Will Lorna’s secret die with her? While her family try to move on and come to terms with her death one person refuses to believe that Lorna killed herself. Her twin sister, Laurie is convinced that Lorna was murdered and she’ll stop at nothing to prove it, even if that means teaming up the very man her sister had been having an affair with…
I was excited when Carys Jones asked me to review her new book, Prime Deception, as I have really been in the mood lately for suspenseful mysteries. However, it turned out that there wasn’t much suspense and I didn’t feel like there was a huge mystery either.
Most of the story is told from the point of view of Charles Lloyd, the Deputy Prime Minister of England. It all begins surrounding his sadness and guilt after he found out his mistress, Lorna, killed herself by driving into a tree. What he doesn’t find out, though, is that the day she died she was going to sell the story of their hot and steamy affair to a local tabloid paper for lots of cash.

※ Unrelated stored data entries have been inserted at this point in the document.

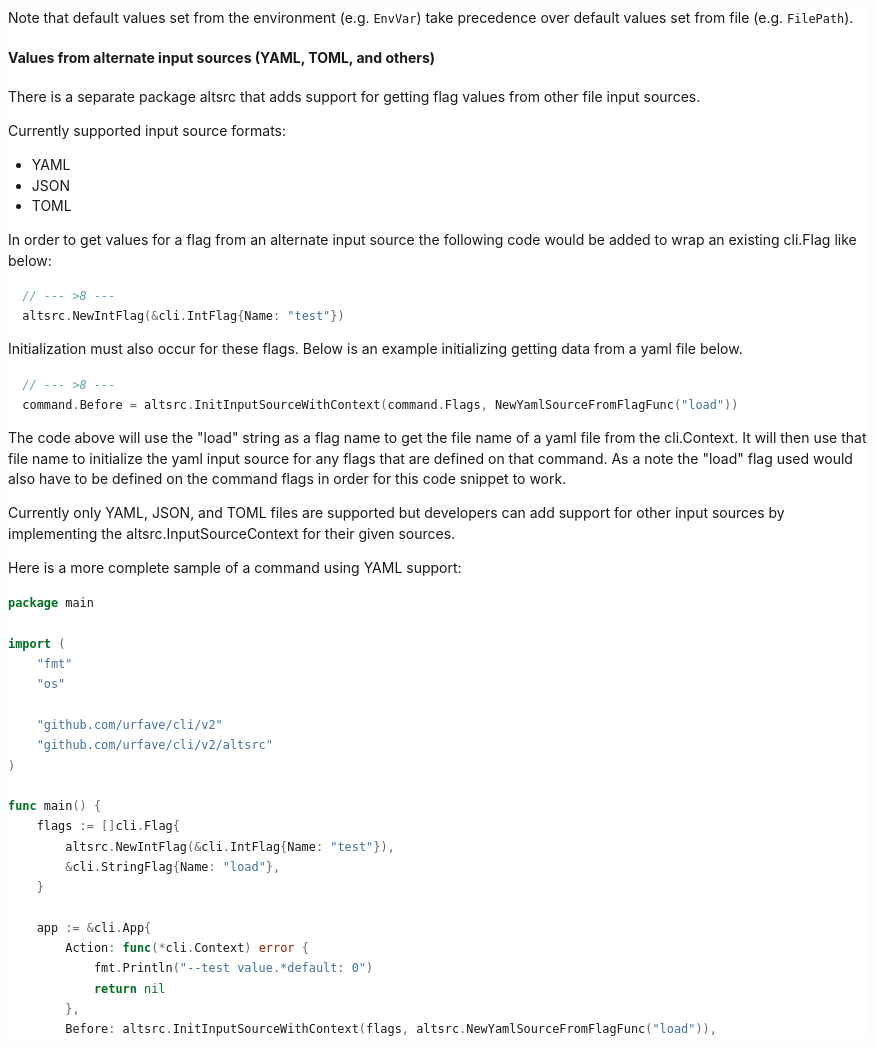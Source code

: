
 ```go
```

Note that default values set from the environment (e.g. `EnvVar`) take precedence over
default values set from file (e.g. `FilePath`).

#### Values from alternate input sources (YAML, TOML, and others)

There is a separate package altsrc that adds support for getting flag values
from other file input sources.

Currently supported input source formats:

- YAML
- JSON
- TOML

In order to get values for a flag from an alternate input source the following
code would be added to wrap an existing cli.Flag like below:

```go
  // --- >8 ---
  altsrc.NewIntFlag(&cli.IntFlag{Name: "test"})
```

Initialization must also occur for these flags. Below is an example initializing
getting data from a yaml file below.

```go
  // --- >8 ---
  command.Before = altsrc.InitInputSourceWithContext(command.Flags, NewYamlSourceFromFlagFunc("load"))
```

The code above will use the "load" string as a flag name to get the file name of
a yaml file from the cli.Context.  It will then use that file name to initialize
the yaml input source for any flags that are defined on that command.  As a note
the "load" flag used would also have to be defined on the command flags in order
for this code snippet to work.

Currently only YAML, JSON, and TOML files are supported but developers can add
support for other input sources by implementing the altsrc.InputSourceContext
for their given sources.

Here is a more complete sample of a command using YAML support:


```go
package main

import (
	"fmt"
	"os"

	"github.com/urfave/cli/v2"
	"github.com/urfave/cli/v2/altsrc"
)

func main() {
	flags := []cli.Flag{
		altsrc.NewIntFlag(&cli.IntFlag{Name: "test"}),
		&cli.StringFlag{Name: "load"},
	}

	app := &cli.App{
		Action: func(*cli.Context) error {
			fmt.Println("--test value.*default: 0")
			return nil
		},
		Before: altsrc.InitInputSourceWithContext(flags, altsrc.NewYamlSourceFromFlagFunc("load")),
```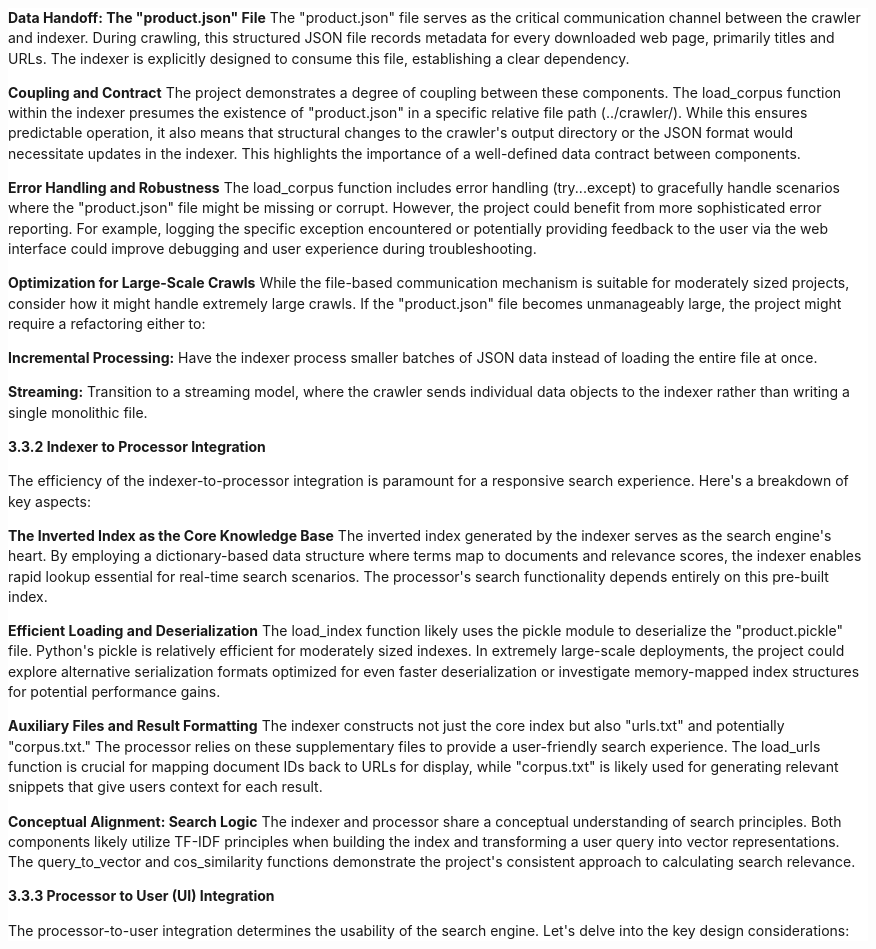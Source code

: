 **Data Handoff: The "product.json" File** The "product.json" file serves as the critical communication channel between the crawler and indexer. During crawling, this structured JSON file records metadata for every downloaded web page, primarily titles and URLs. The indexer is explicitly designed to consume this file, establishing a clear dependency.

**Coupling and Contract** The project demonstrates a degree of coupling between these components. The load_corpus function within the indexer presumes the existence of "product.json" in a specific relative file path (../crawler/). While this ensures predictable operation, it also means that structural changes to the crawler's output directory or the JSON format would necessitate updates in the indexer. This highlights the importance of a well-defined data contract between components.

**Error Handling and Robustness** The load_corpus function includes error handling (try...except) to gracefully handle scenarios where the "product.json" file might be missing or corrupt. However, the project could benefit from more sophisticated error reporting. For example, logging the specific exception encountered or potentially providing feedback to the user via the web interface could improve debugging and user experience during troubleshooting.

**Optimization for Large-Scale Crawls** While the file-based communication mechanism is suitable for moderately sized projects, consider how it might handle extremely large crawls. If the "product.json" file becomes unmanageably large, the project might require a refactoring either to:

**Incremental Processing:** Have the indexer process smaller batches of JSON data instead of loading the entire file at once.

**Streaming:** Transition to a streaming model, where the crawler sends individual data objects to the indexer rather than writing a single monolithic file.

**3.3.2 Indexer to Processor Integration**

The efficiency of the indexer-to-processor integration is paramount for a responsive search experience. Here's a breakdown of key aspects:

**The Inverted Index as the Core Knowledge Base** The inverted index generated by the indexer serves as the search engine's heart. By employing a dictionary-based data structure where terms map to documents and relevance scores, the indexer enables rapid lookup essential for real-time search scenarios. The processor's search functionality depends entirely on this pre-built index.

**Efficient Loading and Deserialization** The load_index function likely uses the pickle module to deserialize the "product.pickle" file. Python's pickle is relatively efficient for moderately sized indexes. In extremely large-scale deployments, the project could explore alternative serialization formats optimized for even faster deserialization or investigate memory-mapped index structures for potential performance gains.

**Auxiliary Files and Result Formatting** The indexer constructs not just the core index but also "urls.txt" and potentially "corpus.txt." The processor relies on these supplementary files to provide a user-friendly search experience. The load_urls function is crucial for mapping document IDs back to URLs for display, while "corpus.txt" is likely used for generating relevant snippets that give users context for each result.

**Conceptual Alignment: Search Logic** The indexer and processor share a conceptual understanding of search principles. Both components likely utilize TF-IDF principles when building the index and transforming a user query into vector representations. The query_to_vector and cos_similarity functions demonstrate the project's consistent approach to calculating search relevance.

**3.3.3 Processor to User (UI) Integration**

The processor-to-user integration determines the usability of the search engine. Let's delve into the key design considerations:
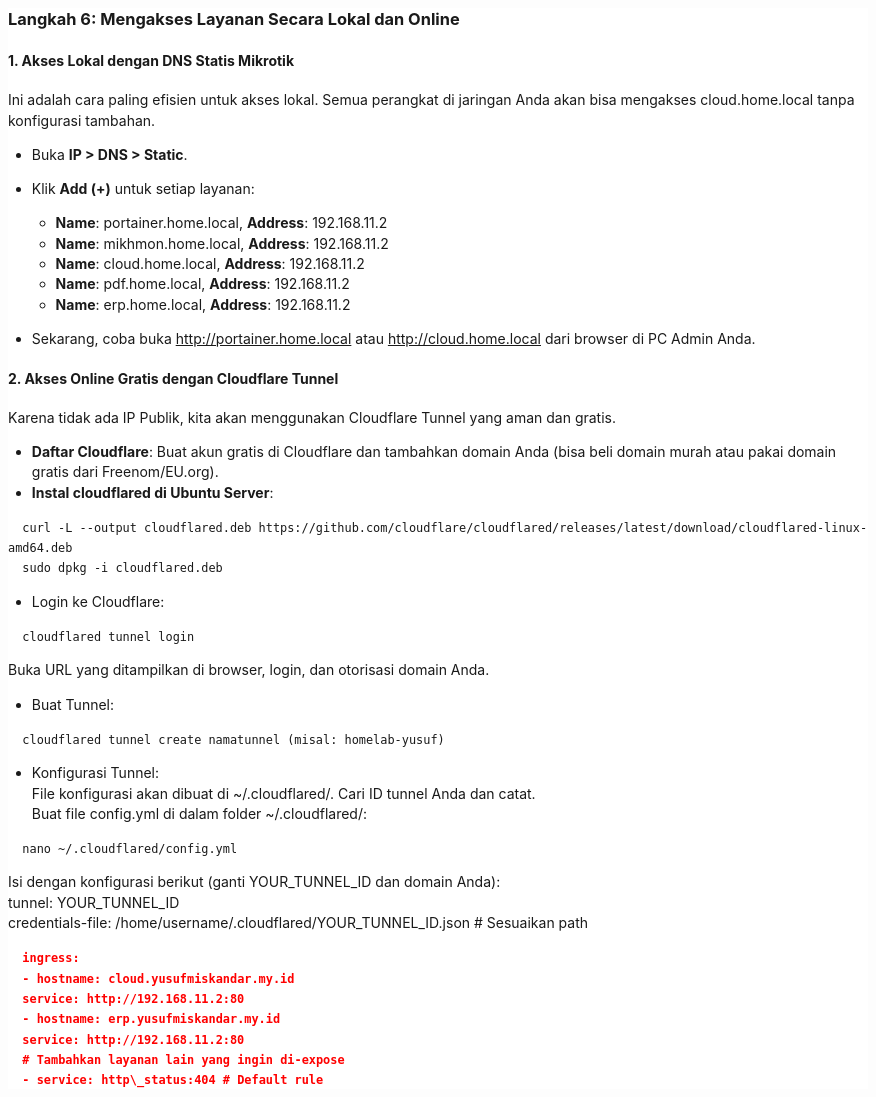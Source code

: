 ### **Langkah 6: Mengakses Layanan Secara Lokal dan Online**

#### **1. Akses Lokal dengan DNS Statis Mikrotik**

Ini adalah cara paling efisien untuk akses lokal. Semua perangkat di jaringan Anda akan bisa mengakses cloud.home.local tanpa konfigurasi tambahan.

* Buka **IP > DNS > Static**.
* Klik **Add (+)** untuk setiap layanan:

  * **Name**: portainer.home.local, **Address**: 192.168.11.2
  * **Name**: mikhmon.home.local, **Address**: 192.168.11.2
  * **Name**: cloud.home.local, **Address**: 192.168.11.2
  * **Name**: pdf.home.local, **Address**: 192.168.11.2
  * **Name**: erp.home.local, **Address**: 192.168.11.2

* Sekarang, coba buka http://portainer.home.local atau http://cloud.home.local dari browser di PC Admin Anda.

#### **2. Akses Online Gratis dengan Cloudflare Tunnel**

Karena tidak ada IP Publik, kita akan menggunakan Cloudflare Tunnel yang aman dan gratis.

* **Daftar Cloudflare**: Buat akun gratis di Cloudflare dan tambahkan domain Anda (bisa beli domain murah atau pakai domain gratis dari Freenom/EU.org).
* **Instal cloudflared di Ubuntu Server**:  
```shell
  curl -L --output cloudflared.deb https://github.com/cloudflare/cloudflared/releases/latest/download/cloudflared-linux-amd64.deb  
  sudo dpkg -i cloudflared.deb
```
* Login ke Cloudflare:  
```shell
  cloudflared tunnel login
```
  Buka URL yang ditampilkan di browser, login, dan otorisasi domain Anda.
* Buat Tunnel:  
```shell
  cloudflared tunnel create namatunnel (misal: homelab-yusuf)
```
* Konfigurasi Tunnel:  
  File konfigurasi akan dibuat di ~/.cloudflared/. Cari ID tunnel Anda dan catat.  
  Buat file config.yml di dalam folder ~/.cloudflared/:  
```shell
  nano ~/.cloudflared/config.yml
```
  Isi dengan konfigurasi berikut (ganti YOUR\_TUNNEL\_ID dan domain Anda):  
  tunnel: YOUR\_TUNNEL\_ID  
  credentials-file: /home/username/.cloudflared/YOUR\_TUNNEL\_ID.json # Sesuaikan path

```json
  ingress:  
  - hostname: cloud.yusufmiskandar.my.id  
  service: http://192.168.11.2:80  
  - hostname: erp.yusufmiskandar.my.id  
  service: http://192.168.11.2:80  
  # Tambahkan layanan lain yang ingin di-expose  
  - service: http\_status:404 # Default rule
```
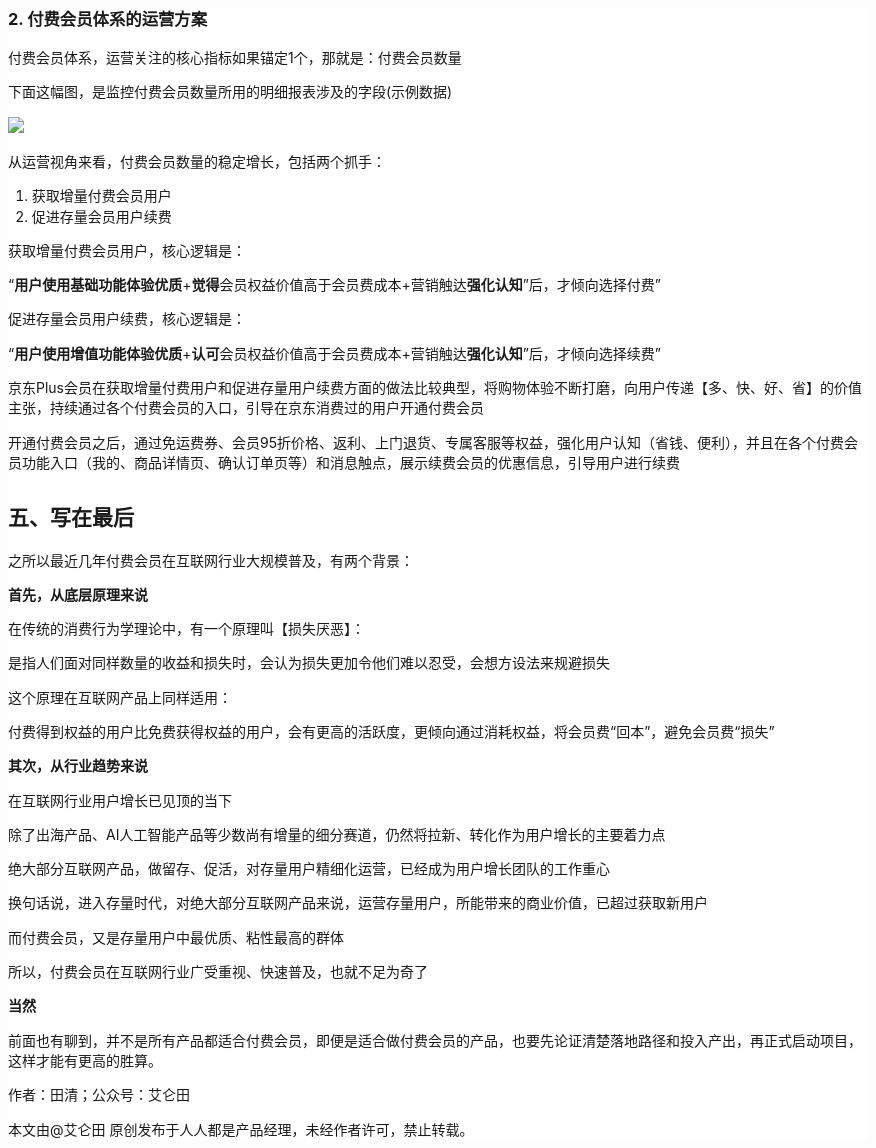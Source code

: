 ### 2\. 付费会员体系的运营方案

付费会员体系，运营关注的核心指标如果锚定1个，那就是：付费会员数量

下面这幅图，是监控付费会员数量所用的明细报表涉及的字段(示例数据)

![](https://image.woshipm.com/wp-files/2024/01/lOyXhhZUYv2ww5B1i6Tm.png)

从运营视角来看，付费会员数量的稳定增长，包括两个抓手：

1.  获取增量付费会员用户
2.  促进存量会员用户续费

获取增量付费会员用户，核心逻辑是：

“**用户使用基础功能体验优质**+**觉得**会员权益价值高于会员费成本+营销触达**强化认知**”后，才倾向选择付费”

促进存量会员用户续费，核心逻辑是：

“**用户使用增值功能体验优质**+**认可**会员权益价值高于会员费成本+营销触达**强化认知**”后，才倾向选择续费”

京东Plus会员在获取增量付费用户和促进存量用户续费方面的做法比较典型，将购物体验不断打磨，向用户传递【多、快、好、省】的价值主张，持续通过各个付费会员的入口，引导在京东消费过的用户开通付费会员

开通付费会员之后，通过免运费券、会员95折价格、返利、上门退货、专属客服等权益，强化用户认知（省钱、便利），并且在各个付费会员功能入口（我的、商品详情页、确认订单页等）和消息触点，展示续费会员的优惠信息，引导用户进行续费

## 五、写在最后

之所以最近几年付费会员在互联网行业大规模普及，有两个背景：

**首先，从底层原理来说**

在传统的消费行为学理论中，有一个原理叫【损失厌恶】：

是指人们面对同样数量的收益和损失时，会认为损失更加令他们难以忍受，会想方设法来规避损失

这个原理在互联网产品上同样适用：

付费得到权益的用户比免费获得权益的用户，会有更高的活跃度，更倾向通过消耗权益，将会员费“回本”，避免会员费“损失”

**其次，从行业趋势来说**

在互联网行业用户增长已见顶的当下

除了出海产品、AI人工智能产品等少数尚有增量的细分赛道，仍然将拉新、转化作为用户增长的主要着力点

绝大部分互联网产品，做留存、促活，对存量用户精细化运营，已经成为用户增长团队的工作重心

换句话说，进入存量时代，对绝大部分互联网产品来说，运营存量用户，所能带来的商业价值，已超过获取新用户

而付费会员，又是存量用户中最优质、粘性最高的群体

所以，付费会员在互联网行业广受重视、快速普及，也就不足为奇了

**当然**

前面也有聊到，并不是所有产品都适合付费会员，即便是适合做付费会员的产品，也要先论证清楚落地路径和投入产出，再正式启动项目，这样才能有更高的胜算。

作者：田清；公众号：艾仑田

本文由@艾仑田 原创发布于人人都是产品经理，未经作者许可，禁止转载。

Instead of trying to figure out the crime and solve the mystery, it turns out that most of the plot dwelled on the feelings and thoughts of the characters, which proved to be somewhat repetitive after awhile. While I did appreciate how the author allowed the reader to understand what each character was thinking and feeling instead of it being just from one point of view, there are only so many ways you can describe how unhappy Charles was in his marriage or how much he loved and missed Lorna after her death.
I was hopeful when Lorna’s twin sister, Laurie, came into the picture as I felt this would give us a respite from Charles’ unhappiness and shake things up. Laurie was convinced that her twin would never commit suicide and needed Charles’ help to uncover the crime. The excitement I was waiting for, however, never came as the plot once again focused on how sad Laurie was and how much she missed Lorna.
A large chunk of the middle of the story involved details about Charles’ declining relationship with his wife, Elaine, and basically how unhappy he was with his marriage. After hearing the same thing over and over, I began to lack sympathy for him as it seemed he felt his affair was justified because he married his wife for political reasons instead of love. Boo-hoo. Get a divorce.
Finally, the last 30 pages popped up with mystery and intrigue, BUT they ended all too quickly. I felt like for the amount of build-up involved in solving the mystery and figuring it all out that everything was resolved in a couple of pages, which was very disappointing. I wish the rest of the story had the amount of energy and suspense that the ending chapters did- it would have made it much more of a thriller!
Overall, I feel like Carys definitely had the talent and writing capabilities to provide us with a more exciting and suspenseful mystery book. I feel like this was a mix between crime, romance, and mystery and it just didn’t work.